Seattle paper predicts doom for PLF

June 15, 2010 | By PACIFIC LEGAL FOUNDATION

Author: Brian T. Hodges

Hodges Dateline 1992. In a story entitled, "Local Land-Use Issues Attract Law Group," the Seattle Post Intelligencer reported that Pacific Legal Foundation was opening a regional office in the Pacific Northwest "to wage court battles over property rights and environmental regulations." The article concluded by quoting two prominent Seattle land-use attorneys who dismissed PLF’s efforts to protect private property rights as being "a Trojan horse" that was "clearly out of sync with the majority of the state." The attorneys dismissed PLF as adding nothing to the legal community, because Washington landowners had routinely failed in efforts to protect private property rights when challenging land-use restrictions. They claimed that simply adding two more attorneys to the mix is not going to do that much, quoting one of the attorneys as predicting that it was "doubtful the foundation will have many major victories."

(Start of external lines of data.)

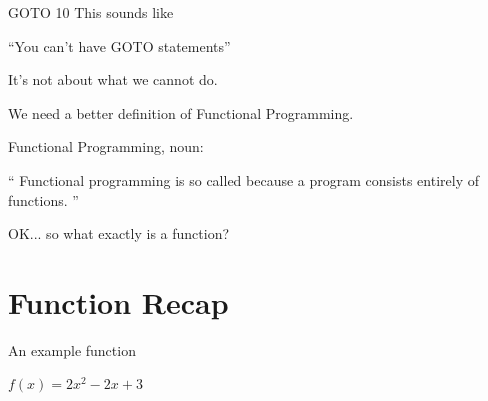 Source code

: \documentclass[mathserif]{beamer}
\begin{document}
\begin{frame}{GOTO 10}
    This sounds like
  \begin{exampleblock}{}
    {\Large ``You can't have GOTO statements''}
  \end{exampleblock}
  \vskip5mm
  \hspace*{}
\end{frame}

\begin{frame}{}

  \begin{center}
    {\Huge It's not about what we cannot do.}
  \end{center}

\end{frame}

\begin{frame}{}

  \begin{center}
    {\Huge We need a better definition of Functional Programming.}
  \end{center}

\end{frame}

\begin{frame}{Functional Programming, noun:}

\begin{exampleblock}{}
  {\Large ``
  Functional programming is so called because a program consists entirely of functions.
  ''}
  \vskip5mm
  \hspace*{}
\end{exampleblock}
\end{frame}

\begin{frame}{}

  {\Large OK... so what exactly is a function?}

\end{frame}

\section{Function Recap}

\begin{frame}{An example function}

  {\Huge $f(x) = 2x^2 - 2x + 3$}


\end{frame}
\end{document}
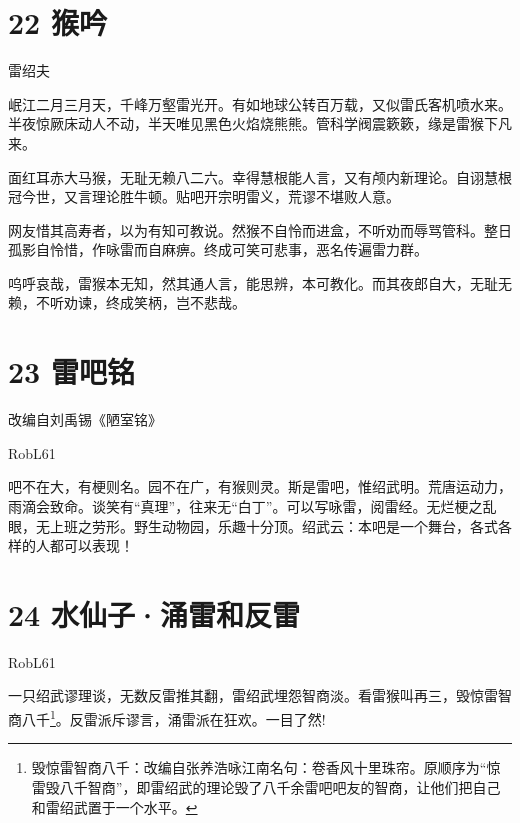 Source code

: \documentclass[UTF8,12pt,oneside]{ctexbook}
\begin{document}
    \newpage
    
    \section{22 猴吟}
    \begin{center}    
        雷绍夫
    \end{center}
        
        岷江二月三月天，千峰万壑雷光开。有如地球公转百万载，又似雷氏客机喷水来。半夜惊厥床动人不动，半天唯见黑色火焰烧熊熊。管科学阀震簌簌，缘是雷猴下凡来。
        
        面红耳赤大马猴，无耻无赖八二六。幸得慧根能人言，又有颅内新理论。自诩慧根冠今世，又言理论胜牛顿。贴吧开宗明雷义，荒谬不堪败人意。
        
        网友惜其高寿者，以为有知可教说。然猴不自怜而进盒，不听劝而辱骂管科。整日孤影自怜惜，作咏雷而自麻痹。终成可笑可悲事，恶名传遍雷力群。
        
        呜呼哀哉，雷猴本无知，然其通人言，能思辨，本可教化。而其夜郎自大，无耻无赖，不听劝谏，终成笑柄，岂不悲哉。
        
    \section{23 雷吧铭}
        \begin{center}
        \Large \kaishu
        改编自刘禹锡《陋室铭》
        \songti \large
        
        RobL61
        \end{center}
        
        吧不在大，有梗则名。园不在广，有猴则灵。斯是雷吧，惟绍武明。荒唐运动力，雨滴会致命。谈笑有“真理”，往来无“白丁”。可以写咏雷，阅雷经。无烂梗之乱眼，无上班之劳形。野生动物园，乐趣十分顶。绍武云：本吧是一个舞台，各式各样的人都可以表现！
        
    \newpage
        
    \section{24 水仙子·涌雷和反雷}
        \begin{center}
        RobL61
        \end{center}
        
        一只绍武谬理谈，无数反雷推其翻，雷绍武埋怨智商淡。看雷猴叫再三，毁惊雷智商八千\footnote{毁惊雷智商八千：改编自张养浩咏江南名句：卷香风十里珠帘。原顺序为“惊雷毁八千智商”，即雷绍武的理论毁了八千余雷吧吧友的智商，让他们把自己和雷绍武置于一个水平。}。反雷派斥谬言，涌雷派在狂欢。一目了然!
    
\end{document}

Fast forward 18 years. The Seattle Post Intelligencer is no longer in print, lost to the virtual dustbin of internet-only publications. PLF, however, has maintained a successful office in the Pacific Northwest for almost two decades. And those doubtful victories? Well, PLF began to score major victories almost immediately, setting positive property rights precedent on issues such as vested rights, substantive due process, inverse condemnation, exactions, and growth control, and continues to win important cases in the state and federal courts.

Hindsight being 20/20, the story would have been more accurate if, instead of relying on the nearsighted conclusions of a couple of self-described "in sync," pro-regulation attorneys, it predicted the enormous impact that two attorneys can have when fighting to preserve fundamental constitutional rights in response to a massive expansion of government controls of private property.